*** AVAILABLE RECORDS ***

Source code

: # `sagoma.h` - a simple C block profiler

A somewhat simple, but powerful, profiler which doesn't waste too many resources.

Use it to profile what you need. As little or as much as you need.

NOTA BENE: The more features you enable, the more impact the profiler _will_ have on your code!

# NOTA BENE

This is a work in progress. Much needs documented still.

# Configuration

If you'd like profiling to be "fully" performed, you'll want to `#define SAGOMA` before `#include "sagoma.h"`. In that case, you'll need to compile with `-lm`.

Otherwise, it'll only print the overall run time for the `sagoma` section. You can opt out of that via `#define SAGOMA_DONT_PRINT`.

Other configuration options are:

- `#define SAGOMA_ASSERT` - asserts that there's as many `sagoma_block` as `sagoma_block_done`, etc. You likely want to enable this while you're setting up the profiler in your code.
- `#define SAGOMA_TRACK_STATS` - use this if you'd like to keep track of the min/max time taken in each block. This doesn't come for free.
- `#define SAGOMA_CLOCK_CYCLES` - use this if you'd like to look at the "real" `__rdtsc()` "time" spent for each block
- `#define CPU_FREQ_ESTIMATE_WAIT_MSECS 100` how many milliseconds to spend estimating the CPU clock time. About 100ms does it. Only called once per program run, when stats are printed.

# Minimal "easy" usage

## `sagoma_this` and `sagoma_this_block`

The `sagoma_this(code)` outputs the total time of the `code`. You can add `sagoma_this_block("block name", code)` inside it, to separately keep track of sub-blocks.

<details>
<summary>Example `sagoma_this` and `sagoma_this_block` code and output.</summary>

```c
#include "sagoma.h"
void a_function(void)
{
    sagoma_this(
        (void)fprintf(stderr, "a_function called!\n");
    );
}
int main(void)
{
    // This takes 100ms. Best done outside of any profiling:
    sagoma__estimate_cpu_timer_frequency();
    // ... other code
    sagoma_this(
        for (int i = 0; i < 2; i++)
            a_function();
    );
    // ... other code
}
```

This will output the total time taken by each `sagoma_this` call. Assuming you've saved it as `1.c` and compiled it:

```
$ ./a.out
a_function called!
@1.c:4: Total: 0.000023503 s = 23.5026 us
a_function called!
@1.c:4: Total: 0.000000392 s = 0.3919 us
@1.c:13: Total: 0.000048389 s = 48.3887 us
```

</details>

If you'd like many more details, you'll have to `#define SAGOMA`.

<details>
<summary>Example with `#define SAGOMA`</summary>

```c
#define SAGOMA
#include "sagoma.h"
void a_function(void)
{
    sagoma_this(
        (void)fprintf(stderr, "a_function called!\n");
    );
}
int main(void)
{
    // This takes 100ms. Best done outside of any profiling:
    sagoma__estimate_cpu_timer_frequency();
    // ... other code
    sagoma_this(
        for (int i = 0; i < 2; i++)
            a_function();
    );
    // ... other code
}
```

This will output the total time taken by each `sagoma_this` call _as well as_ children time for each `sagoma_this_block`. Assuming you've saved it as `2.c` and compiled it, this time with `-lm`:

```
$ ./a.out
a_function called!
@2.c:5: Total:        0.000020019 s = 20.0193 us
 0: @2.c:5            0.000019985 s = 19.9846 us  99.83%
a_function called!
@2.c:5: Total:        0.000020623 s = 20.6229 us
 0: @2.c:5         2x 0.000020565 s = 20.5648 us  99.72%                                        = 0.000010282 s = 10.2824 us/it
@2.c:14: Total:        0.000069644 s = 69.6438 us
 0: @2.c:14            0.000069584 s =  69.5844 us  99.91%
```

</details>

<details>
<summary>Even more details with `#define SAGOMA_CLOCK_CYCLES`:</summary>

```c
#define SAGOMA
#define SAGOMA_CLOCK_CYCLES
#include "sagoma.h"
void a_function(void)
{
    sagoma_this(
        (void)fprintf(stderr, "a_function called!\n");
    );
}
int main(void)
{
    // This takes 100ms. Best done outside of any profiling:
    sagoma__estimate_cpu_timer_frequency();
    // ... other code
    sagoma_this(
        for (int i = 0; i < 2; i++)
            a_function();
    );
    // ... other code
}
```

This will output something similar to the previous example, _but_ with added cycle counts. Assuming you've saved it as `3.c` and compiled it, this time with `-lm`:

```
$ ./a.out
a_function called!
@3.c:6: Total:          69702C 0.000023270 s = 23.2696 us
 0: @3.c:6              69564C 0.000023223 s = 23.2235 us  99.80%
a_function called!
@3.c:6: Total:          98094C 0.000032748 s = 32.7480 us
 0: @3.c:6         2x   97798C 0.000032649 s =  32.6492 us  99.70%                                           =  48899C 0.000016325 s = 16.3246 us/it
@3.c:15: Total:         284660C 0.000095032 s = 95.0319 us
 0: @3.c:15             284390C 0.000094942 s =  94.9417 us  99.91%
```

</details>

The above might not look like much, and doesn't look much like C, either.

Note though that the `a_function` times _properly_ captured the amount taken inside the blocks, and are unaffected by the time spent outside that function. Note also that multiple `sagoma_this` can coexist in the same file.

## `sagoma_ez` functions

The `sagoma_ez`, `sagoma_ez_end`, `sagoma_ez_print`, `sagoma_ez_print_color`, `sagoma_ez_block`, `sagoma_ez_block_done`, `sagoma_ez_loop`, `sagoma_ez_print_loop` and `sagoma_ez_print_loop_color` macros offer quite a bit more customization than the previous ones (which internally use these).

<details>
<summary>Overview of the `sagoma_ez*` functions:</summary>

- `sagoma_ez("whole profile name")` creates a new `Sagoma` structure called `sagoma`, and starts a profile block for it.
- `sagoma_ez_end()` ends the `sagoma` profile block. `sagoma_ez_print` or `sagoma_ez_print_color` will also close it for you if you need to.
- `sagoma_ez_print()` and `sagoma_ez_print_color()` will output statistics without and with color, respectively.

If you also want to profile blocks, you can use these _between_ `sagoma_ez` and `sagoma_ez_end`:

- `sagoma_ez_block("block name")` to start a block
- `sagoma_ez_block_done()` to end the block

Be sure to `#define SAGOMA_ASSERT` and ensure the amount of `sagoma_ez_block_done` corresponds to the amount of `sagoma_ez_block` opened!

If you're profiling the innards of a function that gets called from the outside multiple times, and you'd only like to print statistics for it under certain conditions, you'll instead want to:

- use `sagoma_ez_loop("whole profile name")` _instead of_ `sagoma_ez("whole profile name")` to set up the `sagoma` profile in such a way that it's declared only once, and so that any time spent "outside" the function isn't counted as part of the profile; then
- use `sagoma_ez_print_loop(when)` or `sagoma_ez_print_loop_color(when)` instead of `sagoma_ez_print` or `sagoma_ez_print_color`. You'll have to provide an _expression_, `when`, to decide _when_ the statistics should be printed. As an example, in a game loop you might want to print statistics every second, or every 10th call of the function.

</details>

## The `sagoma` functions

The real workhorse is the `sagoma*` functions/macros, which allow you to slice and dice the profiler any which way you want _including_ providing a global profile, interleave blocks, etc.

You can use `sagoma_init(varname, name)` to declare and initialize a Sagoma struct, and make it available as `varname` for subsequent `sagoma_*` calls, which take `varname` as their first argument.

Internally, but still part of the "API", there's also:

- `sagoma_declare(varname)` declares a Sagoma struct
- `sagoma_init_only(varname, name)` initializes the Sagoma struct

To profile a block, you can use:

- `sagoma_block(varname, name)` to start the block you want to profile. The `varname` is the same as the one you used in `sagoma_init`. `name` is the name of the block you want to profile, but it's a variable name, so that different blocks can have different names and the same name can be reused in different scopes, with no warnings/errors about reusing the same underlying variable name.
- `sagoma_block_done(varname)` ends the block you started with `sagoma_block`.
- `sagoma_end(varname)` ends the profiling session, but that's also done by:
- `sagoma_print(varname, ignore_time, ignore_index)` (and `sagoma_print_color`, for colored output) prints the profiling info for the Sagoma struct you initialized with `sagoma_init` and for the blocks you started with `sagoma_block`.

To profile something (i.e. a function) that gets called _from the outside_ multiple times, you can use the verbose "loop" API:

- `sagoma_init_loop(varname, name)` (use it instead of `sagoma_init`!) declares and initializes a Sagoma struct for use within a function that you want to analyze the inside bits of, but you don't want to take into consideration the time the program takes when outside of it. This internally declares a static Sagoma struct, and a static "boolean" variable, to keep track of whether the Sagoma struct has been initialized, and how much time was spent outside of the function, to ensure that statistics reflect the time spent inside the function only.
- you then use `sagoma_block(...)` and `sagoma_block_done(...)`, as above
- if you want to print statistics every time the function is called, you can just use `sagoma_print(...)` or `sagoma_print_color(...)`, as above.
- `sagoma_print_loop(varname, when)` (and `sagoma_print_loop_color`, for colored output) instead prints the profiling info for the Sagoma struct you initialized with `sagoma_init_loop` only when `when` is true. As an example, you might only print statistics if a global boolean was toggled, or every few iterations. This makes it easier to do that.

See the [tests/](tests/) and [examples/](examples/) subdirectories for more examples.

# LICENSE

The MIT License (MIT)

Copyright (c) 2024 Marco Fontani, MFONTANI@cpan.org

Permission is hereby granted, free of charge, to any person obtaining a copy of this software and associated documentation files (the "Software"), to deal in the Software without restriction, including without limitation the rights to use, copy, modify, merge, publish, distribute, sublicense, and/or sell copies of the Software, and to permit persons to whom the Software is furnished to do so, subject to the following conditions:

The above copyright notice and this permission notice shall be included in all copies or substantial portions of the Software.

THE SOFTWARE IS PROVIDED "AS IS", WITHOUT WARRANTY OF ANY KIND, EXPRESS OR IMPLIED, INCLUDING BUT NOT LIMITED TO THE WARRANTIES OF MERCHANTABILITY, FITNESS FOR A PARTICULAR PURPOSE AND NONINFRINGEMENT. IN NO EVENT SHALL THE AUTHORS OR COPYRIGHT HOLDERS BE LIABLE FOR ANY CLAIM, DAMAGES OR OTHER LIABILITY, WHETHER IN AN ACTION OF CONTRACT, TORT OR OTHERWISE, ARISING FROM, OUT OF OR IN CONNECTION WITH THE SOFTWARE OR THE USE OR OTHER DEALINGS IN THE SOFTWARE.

***

### WHAT YOU SHOULD DO
Pull every line that holds the string "enable" out of the records.

### ANSWER SPACE
NOTA BENE: The more features you enable, the more impact the profiler _will_ have on your code!
- `#define SAGOMA_ASSERT` - asserts that there's as many `sagoma_block` as `sagoma_block_done`, etc. You likely want to enable this while you're setting up the profiler in your code.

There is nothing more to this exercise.